4. Knappogue Castle 16yo Single Malt "Twin Wood"

This was the only current bottling of the night and is a Bushmills travelling incognito. The malt spends just 9 months being finished in an ex-sherry cask but that was a bit too long, in my opinion. When a whiskey tastes more like sherry than whiskey, the finishing has gone too far.

I haven't quite figured out this sherry thing yet. I've had whiskeys aged entirely in a sherry cask and they were not swamped by sherry flavours. I also had an unreleased sherry-finished Bushmills earlier in the year at the Whiskey & Chocolate tasting which was lovely. But here, 9 months was enough to push the whiskey over the edge.

For many whiskey drinkers, the more sherry the better so if that's your thing you will like the Knappogue Castle 16yo.

5. Bushmills Single Cask CWS "Bourbon Barrel"
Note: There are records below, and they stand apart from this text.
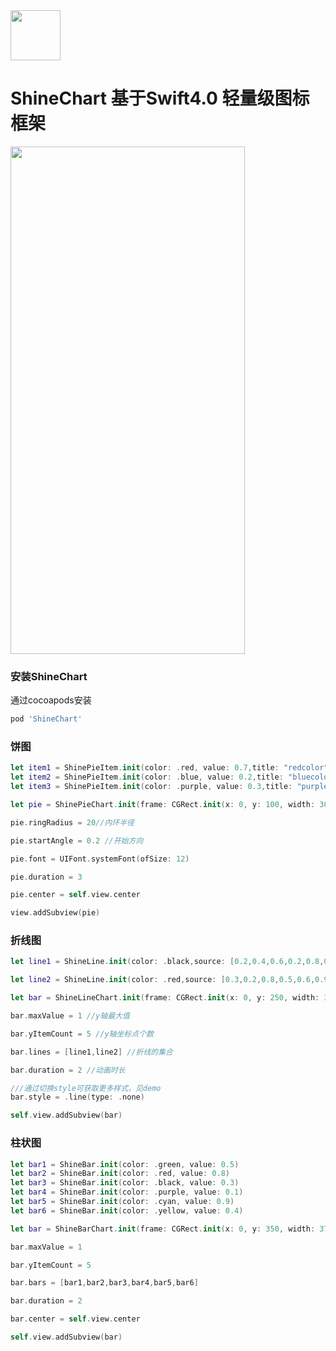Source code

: <img width="80" height="80" border-radius = "40" src="https://avatars0.githubusercontent.com/u/26161584?s=400&u=16aa790577ba20eedb394841b66d1fcfc300c3c1&v=4"/>

# ShineChart 基于Swift4.0 轻量级图标框架

<img width="375" height="812" src="http://g.recordit.co/QwgYcD6hJd.gif"/>

### 安装ShineChart
通过cocoapods安装
```ruby
pod 'ShineChart'
```

### 饼图
```swift
let item1 = ShinePieItem.init(color: .red, value: 0.7,title: "redcolor")
let item2 = ShinePieItem.init(color: .blue, value: 0.2,title: "bluecolor")
let item3 = ShinePieItem.init(color: .purple, value: 0.3,title: "purplecolor")

let pie = ShinePieChart.init(frame: CGRect.init(x: 0, y: 100, width: 300, height: 200), items: [item1,item2,item3])

pie.ringRadius = 20//内环半径

pie.startAngle = 0.2 //开始方向

pie.font = UIFont.systemFont(ofSize: 12)

pie.duration = 3

pie.center = self.view.center

view.addSubview(pie)
```

### 折线图
```swift
let line1 = ShineLine.init(color: .black,source: [0.2,0.4,0.6,0.2,0.8,0.7])

let line2 = ShineLine.init(color: .red,source: [0.3,0.2,0.8,0.5,0.6,0.9])

let bar = ShineLineChart.init(frame: CGRect.init(x: 0, y: 250, width: 375, height: 150), xItems: ["1","2","3","4","5","6"])

bar.maxValue = 1 //y轴最大值

bar.yItemCount = 5 //y轴坐标点个数

bar.lines = [line1,line2] //折线的集合

bar.duration = 2 //动画时长

///通过切换style可获取更多样式，见demo
bar.style = .line(type: .none)

self.view.addSubview(bar)
```
### 柱状图
```swift
let bar1 = ShineBar.init(color: .green, value: 0.5)
let bar2 = ShineBar.init(color: .red, value: 0.8)
let bar3 = ShineBar.init(color: .black, value: 0.3)
let bar4 = ShineBar.init(color: .purple, value: 0.1)
let bar5 = ShineBar.init(color: .cyan, value: 0.9)
let bar6 = ShineBar.init(color: .yellow, value: 0.4)

let bar = ShineBarChart.init(frame: CGRect.init(x: 0, y: 350, width: 375, height: 200), xItems: ["1","2","3","4","5","6"])

bar.maxValue = 1

bar.yItemCount = 5

bar.bars = [bar1,bar2,bar3,bar4,bar5,bar6]

bar.duration = 2

bar.center = self.view.center

self.view.addSubview(bar)
```
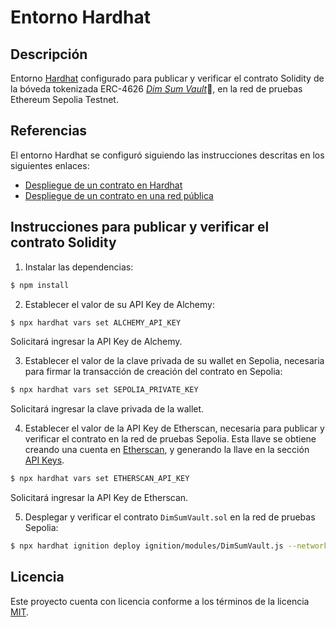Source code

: # Entorno Hardhat

## Descripción

Entorno [Hardhat](https://hardhat.org/) configurado para publicar y verificar el contrato Solidity de la bóveda tokenizada ERC-4626 [_Dim Sum Vault_](https://github.com/ccalvarez/dim-sum-vault):rice:, en la red de pruebas Ethereum Sepolia Testnet.

## Referencias

El entorno Hardhat se configuró siguiendo las instrucciones descritas en los siguientes enlaces:

- [Despliegue de un contrato en Hardhat](https://eth-kipu.gitbook.io/ethereum-developer-pack/modulo-4/toolkit-para-desarrollo-ethereum/toolkit/hardhat/despliegue-de-un-contrato-en-hardhat)
- [Despliegue de un contrato en una red pública](https://eth-kipu.gitbook.io/ethereum-developer-pack/modulo-4/toolkit-para-desarrollo-ethereum/toolkit/hardhat/despliegue-de-un-contrato-en-una-red-publica)

## Instrucciones para publicar y verificar el contrato Solidity

1. Instalar las dependencias:

```sh
$ npm install
```

2. Establecer el valor de su API Key de Alchemy:

```sh
$ npx hardhat vars set ALCHEMY_API_KEY
```

Solicitará ingresar la API Key de Alchemy.

3. Establecer el valor de la clave privada de su wallet en Sepolia, necesaria para firmar la transacción de creación del contrato en Sepolia:

```sh
$ npx hardhat vars set SEPOLIA_PRIVATE_KEY
```

Solicitará ingresar la clave privada de la wallet.

4. Establecer el valor de la API Key de Etherscan, necesaria para publicar y verificar el contrato en la red de pruebas Sepolia. Esta llave se obtiene creando una cuenta en [Etherscan](https://etherscan.io/login), y generando la llave en la sección [API Keys](https://etherscan.io/myapikey). 

```sh
$ npx hardhat vars set ETHERSCAN_API_KEY
```

Solicitará ingresar la API Key de Etherscan.

5. Desplegar y verificar el contrato ```DimSumVault.sol``` en la red de pruebas Sepolia:

```sh
$ npx hardhat ignition deploy ignition/modules/DimSumVault.js --network sepolia --verify
```


## Licencia

Este proyecto cuenta con licencia conforme a los términos de la licencia [MIT](https://github.com/ccalvarez/entorno-hardhat/blob/main/LICENSE).
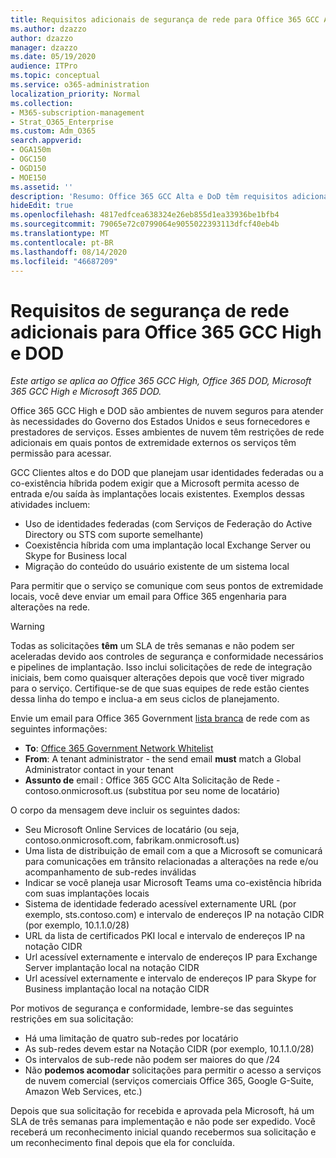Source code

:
 ```yaml
---
title: Requisitos adicionais de segurança de rede para Office 365 GCC Alta e DoD
ms.author: dzazzo
author: dzazzo
manager: dzazzo
ms.date: 05/19/2020
audience: ITPro
ms.topic: conceptual
ms.service: o365-administration
localization_priority: Normal
ms.collection:
- M365-subscription-management
- Strat_O365_Enterprise
ms.custom: Adm_O365
search.appverid:
- OGA150m
- OGC150
- OGD150
- MOE150
ms.assetid: ''
description: 'Resumo: Office 365 GCC Alta e DoD têm requisitos adicionais de segurança de rede'
hideEdit: true
ms.openlocfilehash: 4817edfcea638324e26eb855d1ea33936be1bfb4
ms.sourcegitcommit: 79065e72c0799064e9055022393113dfcf40eb4b
ms.translationtype: MT
ms.contentlocale: pt-BR
ms.lasthandoff: 08/14/2020
ms.locfileid: "46687209"
---
```

# <a name="additional-network-security-requirements-for-office-365-gcc-high-and-dod"></a>Requisitos de segurança de rede adicionais para Office 365 GCC High e DOD

*Este artigo se aplica ao Office 365 GCC High, Office 365 DOD, Microsoft 365 GCC High e Microsoft 365 DOD.*

Office 365 GCC High e DOD são ambientes de nuvem seguros para atender às necessidades do Governo dos Estados Unidos e seus fornecedores e prestadores de serviços.  Esses ambientes de nuvem têm restrições de rede adicionais em quais pontos de extremidade externos os serviços têm permissão para acessar.

GCC Clientes altos e do DOD que planejam usar identidades federadas ou a co-existência híbrida podem exigir que a Microsoft permita acesso de entrada e/ou saída às implantações locais existentes.  Exemplos dessas atividades incluem:

* Uso de identidades federadas (com Serviços de Federação do Active Directory ou STS com suporte semelhante)
* Coexistência híbrida com uma implantação local Exchange Server ou Skype for Business local
* Migração do conteúdo do usuário existente de um sistema local

Para permitir que o serviço se comunique com  seus pontos de extremidade locais, você deve enviar um email para Office 365 engenharia para alterações na rede.

> [!WARNING]
> Todas as solicitações **têm** um SLA de três semanas e não podem ser aceleradas devido aos controles de segurança e conformidade necessários e pipelines de implantação.  Isso inclui solicitações de rede de integração iniciais, bem como quaisquer alterações depois que você tiver migrado para o serviço.  Certifique-se de que suas equipes de rede estão cientes dessa linha do tempo e inclua-a em seus ciclos de planejamento.

Envie um email para Office 365 Government [lista branca](mailto:o365gwlt@microsoft.com) de rede com as seguintes informações:

* **To**: [Office 365 Government Network Whitelist](mailto:o365gwlt@microsoft.com)
* **From**: A tenant administrator - the send email **must** match a Global Administrator contact in your tenant
* **Assunto de** email : Office 365 GCC Alta Solicitação de Rede - contoso.onmicrosoft.us (substitua por seu nome de locatário)

O corpo da mensagem deve incluir os seguintes dados:

* Seu Microsoft Online Services de locatário (ou seja, contoso.onmicrosoft.com, fabrikam.onmicrosoft.us)
* Uma lista de distribuição de email com a que a Microsoft se comunicará para comunicações em trânsito relacionadas a alterações na rede e/ou acompanhamento de sub-redes inválidas
* Indicar se você planeja usar Microsoft Teams uma co-existência híbrida com suas implantações locais
* Sistema de identidade federado acessível externamente URL (por exemplo, sts.contoso.com) e intervalo de endereços IP na notação CIDR (por exemplo, 10.1.1.0/28)
* URL da lista de certificados PKI local e intervalo de endereços IP na notação CIDR
* Url acessível externamente e intervalo de endereços IP para Exchange Server implantação local na notação CIDR
* Url acessível externamente e intervalo de endereços IP para Skype for Business implantação local na notação CIDR

Por motivos de segurança e conformidade, lembre-se das seguintes restrições em sua solicitação:

* Há uma limitação de quatro sub-redes por locatário
* As sub-redes devem estar na Notação CIDR (por exemplo, 10.1.1.0/28)
* Os intervalos de sub-rede não podem ser maiores do que /24
* Não **podemos acomodar** solicitações para permitir o acesso a serviços de nuvem comercial (serviços comerciais Office 365, Google G-Suite, Amazon Web Services, etc.)

Depois que sua solicitação for recebida e aprovada pela Microsoft, há um SLA de três semanas para implementação e não pode ser expedido.  Você receberá um reconhecimento inicial quando recebermos sua solicitação e um reconhecimento final depois que ela for concluída.
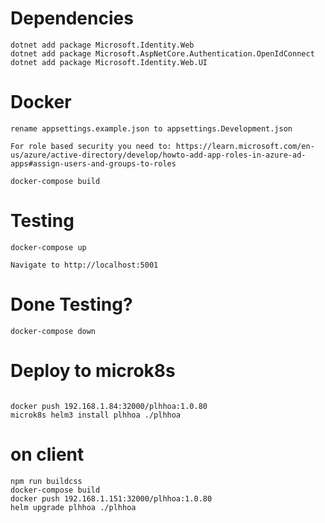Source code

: # Dependencies
```
dotnet add package Microsoft.Identity.Web
dotnet add package Microsoft.AspNetCore.Authentication.OpenIdConnect
dotnet add package Microsoft.Identity.Web.UI
```

# Docker
```
rename appsettings.example.json to appsettings.Development.json

For role based security you need to: https://learn.microsoft.com/en-us/azure/active-directory/develop/howto-add-app-roles-in-azure-ad-apps#assign-users-and-groups-to-roles

docker-compose build
```
# Testing
```
docker-compose up

Navigate to http://localhost:5001
```
# Done Testing?
```
docker-compose down
```
# Deploy to microk8s
```

docker push 192.168.1.84:32000/plhhoa:1.0.80
microk8s helm3 install plhhoa ./plhhoa
```
# on client
```
npm run buildcss
docker-compose build
docker push 192.168.1.151:32000/plhhoa:1.0.80
helm upgrade plhhoa ./plhhoa
```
When I was starting to realise there was more to Irish whiskey than Jameson, Powers and Paddy, this was the first single cask I tried. The Celtic Whiskey Shop had bottled a few whiskeys from Bushmills at cask strength: this one, a rum finish and a sherry finish.

This one is 14 years old and 56.5%. I'm normally happy to sip at cask strength but this was just blowing away my tongue. I gradually watered it down, hoping to open it up but there was nothing within. Not bad, but nothing special.

6. Bushmills Millennium Malt

For the year 2000, Bushmills sold off 365 casks of whiskey. Each was aged for 24 years and bottled separately under the Millennium name. There is a lot of this whiskey around, therefore, but each cask is different so you never know what you are going to get. We tried another from this series at the IWS (bottle 142/210) but this was bottle 199 from cask 176.

It was softer than the CWS single cask but no more remarkable. Neither the best nor the worst Millennium.